Breast cancer survivor speaking out to help others
There was no lump, no swelling, no bruising, just an itch, a deep, relentless itch.
So Cannad Vassell thought it was nothing serious. It may have been hormonal, or maybe it was eczema. She had fibroids in her breast before, so it made sense that this was just another benign flare-up.
"The itching was unbearable. I had to be using a cream every day just to make it bearable." She kept applying it, hoping for relief. The itching would ease, then return. When she pulled at the nipple, it felt like the skin was separating. Still, she pushed through, working overseas on the H2B programme in the US. One afternoon, she mentioned her ordeal to a church sister who prayed with her, then gently insisted she visit a cancer clinic. That check-up led to a biopsy in August 2019. Then came 'the call' a month later. A voice on the other end told her what she wasn't prepared to hear: breast cancer.
"I zoned out. Everything went quiet. I remember asking the doctor if it was because I had my second child over 40. I was trying to make sense of it. But she said no," she said. Vassell was alone in a foreign country, without a health card, and had been diagnosed with a disease she didn't fully understand.

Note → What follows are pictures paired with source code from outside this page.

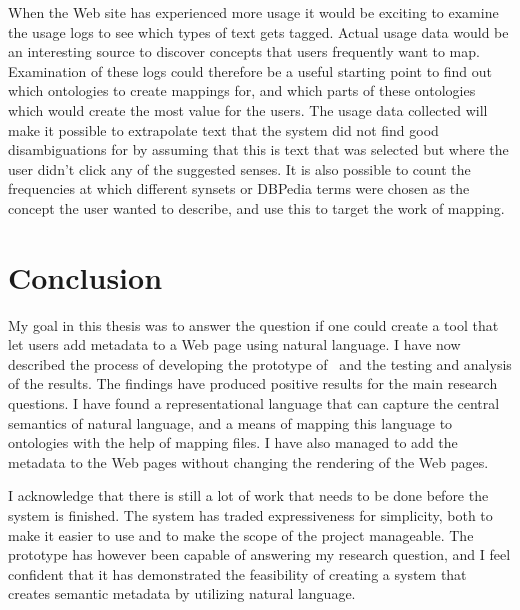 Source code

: When the Web site has experienced more usage it would be exciting to examine the usage logs to see which types of text gets tagged.
Actual usage data would be an interesting source to discover concepts that users frequently want to map.
Examination of these logs could therefore be a useful starting point to find out which ontologies to create mappings for,
and which parts of these ontologies which would create the most value for the users.
The usage data collected will make it possible to extrapolate text that the system did not find good disambiguations for
by assuming that this is text that was selected but where the user didn't click any of the suggested senses.
It is also possible to count the frequencies at which different synsets or DBPedia terms were chosen as the concept the
user wanted to describe, and use this to target the work of mapping.

\section{Conclusion}
My goal in this thesis was to answer the question if one could create a tool that let users add metadata to a Web page using
natural language.
I have now described the process of developing the prototype of \theartefact\ and the testing and analysis of the results.
The findings have produced positive results for the main research questions.
I have found a representational language that can capture the central semantics of natural language,
and a means of mapping this language to ontologies with the help of mapping files.
I have also managed to add the metadata to the Web pages without changing the rendering of the Web pages.

I acknowledge that there is still a lot of work that needs to be done before the system is finished.
The system has traded expressiveness for simplicity, both to make it easier to use and to make the scope of the project manageable.
The prototype has however been capable of answering my research question,
and I feel confident that it has demonstrated the feasibility of creating a system that creates semantic metadata by
utilizing natural language.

"It was a struggle being away from my family and fighting an illness that scared me," she said. "When I got home that day, my roommates asked if I was okay. That one question made me break down."
Back home, the diagnosis weighed heavily on her family. Her 17-year-old son didn't pass any of his CXCs, and her younger son was confused about why "Mommy has the same haircut like me!" To this day, she won't let her husband, or any barber, cut her son's hair.
"I don't enjoy seeing bald heads. I didn't choose to be bald, the chemo took it from me. That wasn't me." She compared the experience to being a live chicken being plucked, feather by feather.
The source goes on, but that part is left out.